_AIM OF THE EXERCISE_
Would you copy each line of the records that includes the word "commit"?

_INFORMATION PROVIDED_
-=-=-=-=-
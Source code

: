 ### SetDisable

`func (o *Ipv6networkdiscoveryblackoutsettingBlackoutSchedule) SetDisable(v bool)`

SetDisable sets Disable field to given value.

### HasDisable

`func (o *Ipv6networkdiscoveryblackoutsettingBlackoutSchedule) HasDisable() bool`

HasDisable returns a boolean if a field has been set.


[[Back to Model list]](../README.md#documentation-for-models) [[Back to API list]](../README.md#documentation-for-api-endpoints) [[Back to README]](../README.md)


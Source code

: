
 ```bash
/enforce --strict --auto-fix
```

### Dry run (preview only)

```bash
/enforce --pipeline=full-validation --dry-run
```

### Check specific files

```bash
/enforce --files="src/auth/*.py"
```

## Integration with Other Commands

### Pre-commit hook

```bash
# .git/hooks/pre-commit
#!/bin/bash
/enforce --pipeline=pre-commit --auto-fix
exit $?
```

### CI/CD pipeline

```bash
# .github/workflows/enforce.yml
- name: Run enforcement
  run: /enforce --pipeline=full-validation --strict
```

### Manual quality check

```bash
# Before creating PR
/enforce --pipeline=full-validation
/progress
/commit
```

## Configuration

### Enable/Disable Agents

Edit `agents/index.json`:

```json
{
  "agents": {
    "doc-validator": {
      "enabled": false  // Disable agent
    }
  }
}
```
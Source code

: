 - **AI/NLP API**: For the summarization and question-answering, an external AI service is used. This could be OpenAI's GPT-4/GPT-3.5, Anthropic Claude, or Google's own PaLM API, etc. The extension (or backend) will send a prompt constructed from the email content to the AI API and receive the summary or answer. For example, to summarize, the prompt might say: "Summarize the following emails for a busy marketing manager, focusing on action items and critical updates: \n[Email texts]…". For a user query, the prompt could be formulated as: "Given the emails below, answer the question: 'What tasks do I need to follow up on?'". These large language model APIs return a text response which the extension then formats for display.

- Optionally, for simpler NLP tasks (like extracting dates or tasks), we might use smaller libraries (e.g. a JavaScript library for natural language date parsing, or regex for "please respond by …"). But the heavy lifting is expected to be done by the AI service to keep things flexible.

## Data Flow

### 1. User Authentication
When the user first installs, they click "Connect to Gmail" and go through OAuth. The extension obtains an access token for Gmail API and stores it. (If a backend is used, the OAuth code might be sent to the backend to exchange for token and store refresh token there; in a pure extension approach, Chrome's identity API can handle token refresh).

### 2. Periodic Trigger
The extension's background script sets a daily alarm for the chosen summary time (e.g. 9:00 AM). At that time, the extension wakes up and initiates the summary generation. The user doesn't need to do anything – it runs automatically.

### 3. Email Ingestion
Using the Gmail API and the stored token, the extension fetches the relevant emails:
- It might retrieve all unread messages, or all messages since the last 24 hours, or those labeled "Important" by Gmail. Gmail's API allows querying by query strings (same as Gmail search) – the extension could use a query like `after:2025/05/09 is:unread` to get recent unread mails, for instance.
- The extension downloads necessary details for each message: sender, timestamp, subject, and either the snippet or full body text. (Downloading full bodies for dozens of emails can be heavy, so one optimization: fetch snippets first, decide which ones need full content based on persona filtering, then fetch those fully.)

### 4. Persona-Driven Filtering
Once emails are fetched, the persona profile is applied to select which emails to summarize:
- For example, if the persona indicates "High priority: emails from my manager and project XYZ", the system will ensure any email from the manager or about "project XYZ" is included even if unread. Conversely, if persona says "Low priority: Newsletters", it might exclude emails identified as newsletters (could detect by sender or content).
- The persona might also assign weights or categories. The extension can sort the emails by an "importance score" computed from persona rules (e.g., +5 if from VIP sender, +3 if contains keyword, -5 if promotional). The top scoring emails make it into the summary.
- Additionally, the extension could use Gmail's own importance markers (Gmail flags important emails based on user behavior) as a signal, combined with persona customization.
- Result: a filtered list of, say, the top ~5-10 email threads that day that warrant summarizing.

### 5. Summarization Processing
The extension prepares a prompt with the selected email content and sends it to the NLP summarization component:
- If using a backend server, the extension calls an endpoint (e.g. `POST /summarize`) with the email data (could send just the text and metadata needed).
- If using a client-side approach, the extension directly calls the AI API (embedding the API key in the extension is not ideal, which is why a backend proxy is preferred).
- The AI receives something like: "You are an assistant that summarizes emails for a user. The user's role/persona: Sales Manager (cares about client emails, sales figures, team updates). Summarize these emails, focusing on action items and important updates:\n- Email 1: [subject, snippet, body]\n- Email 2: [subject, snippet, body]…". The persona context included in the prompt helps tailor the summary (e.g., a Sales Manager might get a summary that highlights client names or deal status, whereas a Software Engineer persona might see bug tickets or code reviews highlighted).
-=-=-=-=-
_RESULT BELOW_
### Pre-commit hook
# .git/hooks/pre-commit
/enforce --pipeline=pre-commit --auto-fix
/commit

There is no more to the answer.